Le jeu des échecs est le plus ancien et le plus généralement connu de tous les jeux. Son origine remonte au-delà de toutes les notions historiques ; et pendant une longue suite de siècles il a été l’amusement des Perses, des Indiens, des Chinois et de toutes les autres nations de l’Asie. Il y a plus de mille ans qu’on le connoît en Europe. Les Espagnols l’ont porté dans toutes leurs possessions d’Amérique, et depuis quelque temps il est introduit dans les États-Unis.

Ce jeu est si intéressant par lui-même, qu’il n’a pas besoin d’offrir l’appât du gain pour qu’on aime à le jouer. Aussi n’y joue-t-on jamais de l’argent[1]. Ceux qui ont le temps de se livrer à de pareils amusemens, n’en peuvent pas choisir un plus innocent. Le morceau suivant, écrit dans l’intention de corriger chez un petit nombre de jeunes gens, quelques défauts qui se sont glissés dans la pratique de ce jeu, prouve en même-temps que, dans les effets qu’il produit sur l’esprit, il peut être non-seulement innocent, mais utile au vaincu ainsi qu’au vainqueur.

Le jeu des échecs n’est pas un vain amusement. On peut, en le jouant, acquérir ou fortifier plusieurs qualités utiles dans le cours de la vie, et se les rendre assez familières pour s’en servir avec promptitude dans toutes les occasions. La vie est une sorte de partie d’échecs, dans laquelle nous avons souvent des pièces à prendre, des adversaires à combattre, et nous éprouvons une grande variété de bons et de mauvais événemens, qui sont, en partie, l’effet de la prudence ou de l’étourderie. En jouant aux échecs, nous pouvons donc acquérir.

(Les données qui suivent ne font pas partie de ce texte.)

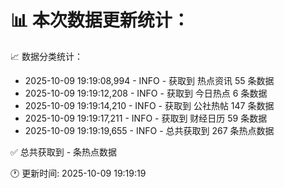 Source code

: 📊 本次数据更新统计：
==========================

📈 数据分类统计：
- 2025-10-09 19:19:08,994 - INFO - 获取到 热点资讯 55 条数据
- 2025-10-09 19:19:12,208 - INFO - 获取到 今日热点 6 条数据
- 2025-10-09 19:19:14,210 - INFO - 获取到 公社热帖 147 条数据
- 2025-10-09 19:19:17,211 - INFO - 获取到 财经日历 59 条数据
- 2025-10-09 19:19:19,655 - INFO - 总共获取到 267 条热点数据

✅ 总共获取到 - 条热点数据

🕐 更新时间: 2025-10-09 19:19:19
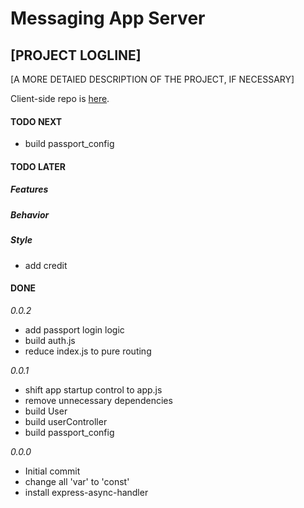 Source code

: # Messaging App Server

## [PROJECT LOGLINE]

[A MORE DETAIED DESCRIPTION OF THE PROJECT, IF NECESSARY]

Client-side repo is [here](https://github.com/CutlerSheridan/messaging-app-client).

#### TODO NEXT

- build passport_config

#### TODO LATER

##### Features

##### Behavior

##### Style

- add credit

#### DONE

_0.0.2_

- add passport login logic
- build auth.js
- reduce index.js to pure routing

_0.0.1_

- shift app startup control to app.js
- remove unnecessary dependencies
- build User
- build userController
- build passport_config

_0.0.0_

- Initial commit
- change all 'var' to 'const'
- install express-async-handler
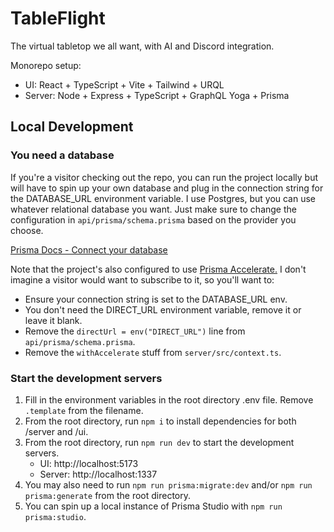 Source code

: # TableFlight

The virtual tabletop we all want, with AI and Discord integration.

Monorepo setup:
- UI: React + TypeScript + Vite + Tailwind + URQL
- Server: Node + Express + TypeScript + GraphQL Yoga + Prisma

## Local Development

### You need a database

If you're a visitor checking out the repo, you can run the project locally but will have to spin up your own database and plug in the connection string for the DATABASE_URL environment variable. I use Postgres, but you can use whatever relational database you want. Just make sure to change the configuration in `api/prisma/schema.prisma` based on the provider you choose.

[Prisma Docs - Connect your database](https://www.prisma.io/docs/getting-started/setup-prisma/start-from-scratch/relational-databases/connect-your-database-typescript-postgresql)

Note that the project's also configured to use [Prisma Accelerate.](https://www.prisma.io/data-platform/accelerate) I don't imagine a visitor would want to subscribe to it, so you'll want to:

- Ensure your connection string is set to the DATABASE_URL env.
- You don't need the DIRECT_URL environment variable, remove it or leave it blank.
- Remove the `directUrl = env("DIRECT_URL")` line from `api/prisma/schema.prisma`.
- Remove the `withAccelerate` stuff from `server/src/context.ts`.

### Start the development servers

1. Fill in the environment variables in the root directory .env file. Remove `.template` from the filename.
2. From the root directory, run `npm i` to install dependencies for both /server and /ui.
3. From the root directory, run `npm run dev` to start the development servers.
   - UI: http://localhost:5173
   - Server: http://localhost:1337
4. You may also need to run `npm run prisma:migrate:dev` and/or `npm run prisma:generate` from the root directory.
5. You can spin up a local instance of Prisma Studio with `npm run prisma:studio`.
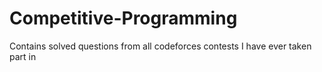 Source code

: # Competitive-Programming
Contains solved questions from all codeforces contests I have ever taken part in
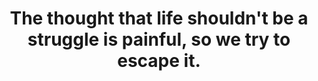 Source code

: ---
title: The thought that life shouldn't be a struggle is painful, so we try to escape it.
tags: buddhism acceptance
sohotrightnow: true
sohotrightnoworder: 1
--- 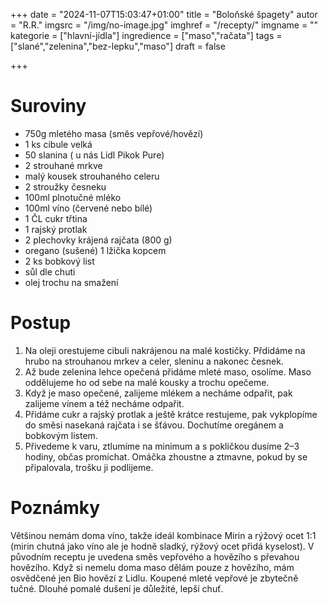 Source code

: 
+++
date = "2024-11-07T15:03:47+01:00"
title = "Boloňské špagety"
autor = "R.R."
imgsrc = "/img/no-image.jpg"
imghref = "/recepty/"
imgname = ""
kategorie = ["hlavní-jídla"]
ingredience = ["maso","račata"]
tags = ["slané","zelenina","bez-lepku","maso"]
draft = false

+++


# Suroviny
- 750g mletého masa (směs vepřové/hovězí)
- 1 ks cibule velká
- 50 slanina ( u nás Lidl Pikok Pure)
- 2 strouhané mrkve
- malý kousek strouhaného celeru
- 2 stroužky česneku 
- 100ml plnotučné mléko 
- 100ml víno (červené nebo bílé) 
- 1 ČL cukr třtina 
- 1 rajský protlak 
- 2 plechovky krájená rajčata (800 g)
- oregano (sušené) 1 lžička kopcem
- 2 ks bobkový list 
- sůl dle chuti
- olej trochu na smažení


# Postup
1. Na oleji orestujeme cibuli nakrájenou na malé kostičky. Přdidáme na hrubo na strouhanou mrkev a celer, sleninu a nakonec česnek. 
2. Až bude zelenina lehce opečená přidáme mleté maso, osolíme. Maso oddělujeme ho od sebe na malé kousky a trochu opečeme.
3. Když je maso opečené, zalijeme mlékem a necháme odpařit, pak zalijeme vínem a též necháme odpařit.
4. Přidáme cukr a rajský protlak a ještě krátce restujeme, pak vykplopíme do směsi nasekaná rajčata i se šťávou. Dochutíme oregánem a bobkovým listem.
5. Přivedeme k varu, ztlumíme na minimum a s pokličkou dusíme 2–3 hodiny, občas promíchat. Omáčka zhoustne a ztmavne, pokud by se připalovala, trošku ji podlijeme.

# Poznámky
Většinou nemám doma víno, takže ideál kombinace Mirin a rýžový ocet 1:1 (mirin chutná jako víno ale je hodně sladký, rýžový ocet přidá kyselost). V původním receptu je uvedena směs vepřového a hovězího s převahou hovězího. Když si nemelu doma maso dělám pouze z hovězího, mám osvědčené jen Bio hovězí z Lidlu. Koupené mleté vepřové je zbytečně tučné. Dlouhé pomalé dušení je důležité, lepší chuť.


<!-- -->  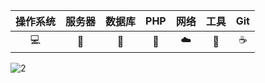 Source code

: | 操作系统 | 服务器 | 数据库 | PHP  | 网络 | 工具 | Git  |
| :-----:| :-----: | :------: | :-----:| :-----:| :-----: | :-----: |
| 💻 | 📃 | 💾 |  🐘   |  ☁️   |  🔧   |  ☕   |

![2](/Users/houxiaobao/Desktop/2.png) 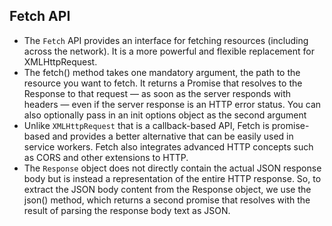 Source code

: ## Fetch API

- The `Fetch` API provides an interface for fetching resources (including across the network). It is a more powerful and flexible replacement for XMLHttpRequest.
- The fetch() method takes one mandatory argument, the path to the resource you want to fetch. It returns a Promise that resolves to the Response to that request — as soon as the server responds with headers — even if the server response is an HTTP error status. You can also optionally pass in an init options object as the second argument
- Unlike `XMLHttpRequest` that is a callback-based API, Fetch is promise-based and provides a better alternative that can be easily used in service workers. Fetch also integrates advanced HTTP concepts such as CORS and other extensions to HTTP.
- The `Response` object does not directly contain the actual JSON response body but is instead a representation of the entire HTTP response. So, to extract the JSON body content from the Response object, we use the json() method, which returns a second promise that resolves with the result of parsing the response body text as JSON. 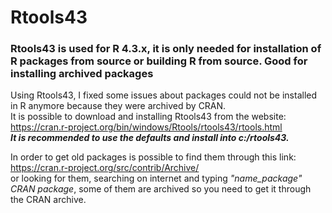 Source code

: # Rtools43
### Rtools43 is used for R 4.3.x, it is only needed for installation of R packages from source or building R from source. Good for installing archived packages

Using Rtools43, I fixed some issues about packages could not be installed in R anymore because they were archived by CRAN. <br>
It is possible to download and installing Rtools43 from the website: https://cran.r-project.org/bin/windows/Rtools/rtools43/rtools.html <br>
***It is recommended to use the defaults and install into c:/rtools43.***

In order to get old packages is possible to find them through this link: https://cran.r-project.org/src/contrib/Archive/ <br> or looking for them, searching on internet and typing *"name_package" CRAN package*, some of them are archived so you need to get it through the CRAN archive.
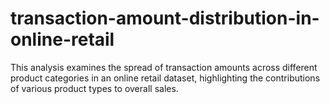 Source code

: # transaction-amount-distribution-in-online-retail
This analysis examines the spread of transaction amounts across different product categories in an online retail dataset, highlighting the contributions of various product types to overall sales.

1o. La prévoyance, qui regarde dans l’avenir et examine les conséquences que peut avoir une action ; car un joueur se dit continuellement : — « Si je remue cette pièce, quel sera l’avantage de ma nouvelle, position ? Quel parti mon adversaire en tirera-t-il contre moi ? De quelle autre pièce pourrai-je me servir pour soutenir la première, et me garantir des attaques qu’on me fera ? »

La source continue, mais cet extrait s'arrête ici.